Encore endeuillé par la récente mort de son ami Bruce Lee dont il porta le cercueil aux côtés de James Coburn, Steve McQueen, mastodonte hollywoodienne, 43 unités au compteur partage l'affiche avec Dustin Hoffman de 7 piges son cadet qui rafle millions de dollars et gloire depuis "The Graduate".
À chacun de ses films, il se fait affranchir par un Parrain du milieu : Arthur Penn ("Little Big Man"), John Schlesinger ("Macadam Cowboy") ou par Sam Peckinpah ("Straw Dogs") le dernier en date.
Pour Schaffner, Hoffman chausse d'improbables lunettes-loupe dégotées dans un magasin de farces et attrapes et se coiffe d'une discrète calvitie tandis que McQueen, "The King Of Cool", déroule son charisme et son jeu fait d'une décontraction et d'une sobriété impeccablement maîtrisées.
Le duo fonctionne à la perfection avec un McQueen, viril et loyal qui prend sous son aile son chétif mais fortuné compagnon depuis le voyage glauque dans la cale surpeuplée d'un navire jusqu'à l'Enfer du bagne et ses rations de soupes faméliques agrémentées, pour les plus gourmands, de scolopendres ou de cafards.

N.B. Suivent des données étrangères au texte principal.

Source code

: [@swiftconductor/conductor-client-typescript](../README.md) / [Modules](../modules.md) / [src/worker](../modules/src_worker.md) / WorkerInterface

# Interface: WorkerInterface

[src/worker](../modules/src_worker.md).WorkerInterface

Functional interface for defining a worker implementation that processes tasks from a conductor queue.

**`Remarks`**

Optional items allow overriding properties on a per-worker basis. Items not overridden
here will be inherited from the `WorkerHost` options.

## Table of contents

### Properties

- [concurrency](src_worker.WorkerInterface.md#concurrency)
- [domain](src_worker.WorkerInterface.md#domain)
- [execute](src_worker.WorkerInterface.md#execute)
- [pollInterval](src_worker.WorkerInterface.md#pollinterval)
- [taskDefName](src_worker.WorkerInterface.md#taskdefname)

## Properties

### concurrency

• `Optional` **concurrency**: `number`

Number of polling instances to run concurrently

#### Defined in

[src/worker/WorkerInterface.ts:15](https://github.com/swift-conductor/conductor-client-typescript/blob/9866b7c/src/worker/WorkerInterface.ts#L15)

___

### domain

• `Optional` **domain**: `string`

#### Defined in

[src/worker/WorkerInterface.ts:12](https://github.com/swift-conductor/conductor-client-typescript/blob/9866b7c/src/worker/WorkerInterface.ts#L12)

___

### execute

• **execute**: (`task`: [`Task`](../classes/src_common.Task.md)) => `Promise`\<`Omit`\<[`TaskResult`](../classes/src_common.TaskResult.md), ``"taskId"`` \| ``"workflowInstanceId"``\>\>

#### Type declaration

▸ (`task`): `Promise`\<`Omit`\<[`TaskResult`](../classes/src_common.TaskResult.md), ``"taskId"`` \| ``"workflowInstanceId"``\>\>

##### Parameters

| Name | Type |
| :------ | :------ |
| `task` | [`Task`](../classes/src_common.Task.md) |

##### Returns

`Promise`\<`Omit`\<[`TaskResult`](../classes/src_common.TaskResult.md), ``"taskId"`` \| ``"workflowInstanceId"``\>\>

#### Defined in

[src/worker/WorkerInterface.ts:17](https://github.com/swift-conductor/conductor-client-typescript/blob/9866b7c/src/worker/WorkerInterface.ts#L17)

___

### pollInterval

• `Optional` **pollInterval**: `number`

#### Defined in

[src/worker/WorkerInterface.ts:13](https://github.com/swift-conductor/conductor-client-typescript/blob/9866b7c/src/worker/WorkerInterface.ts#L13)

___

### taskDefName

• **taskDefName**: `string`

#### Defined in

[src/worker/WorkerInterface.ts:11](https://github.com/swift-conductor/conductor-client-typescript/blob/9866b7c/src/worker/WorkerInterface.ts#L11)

Le travail de Schaffner et de toute son équipe technique est admirable dans la reconstitution du bagne guyanais, de l'armée colonialiste, des forces de l'ordre et de la faune.
La photographie inondée de soleil restitue à la perfection la moiteur de l'île bien que les plans furent shootés en Espagne, à Hawaï ou en Jamaïque.
Bien que situé sur un territoire et dans un contexte franco-français, pas un seul comédien de notre cru n'apparaît à l'écran ! (J'aurai joui de voir Jean-Marie Proslier ou Pierre Tornade donner la réplique à Steve McQueen !)
Schaffner brode sur un scénario sans faille lié à une réalisation qui prend son temps et profite des cadres naturels sans toutefois verser dans le contemplatif.
"Papillon" est parsemé de rencontres avec des personnages étonnants dont les lépreux, le pointeur marocain du dortoir, le braconnier au visage entièrement tatoué, la perfide nonne ou les autochtones lors d'une longue scène onirique, véritable moment rafraîchissant dans un film oppressant de bout en bout (j'ai cru reconnaître Bernard Lama enfant d'ailleurs !)
Comme tout ce qui a 40 ans, "Papillon" n'a pas pris une ride grâce aux jeux admirables de McQueen & Hoffman, la réalisation sobrement magistrale de Schaffner et ses thèmes universels et intemporels : l'amitié fraternelle et la liberté.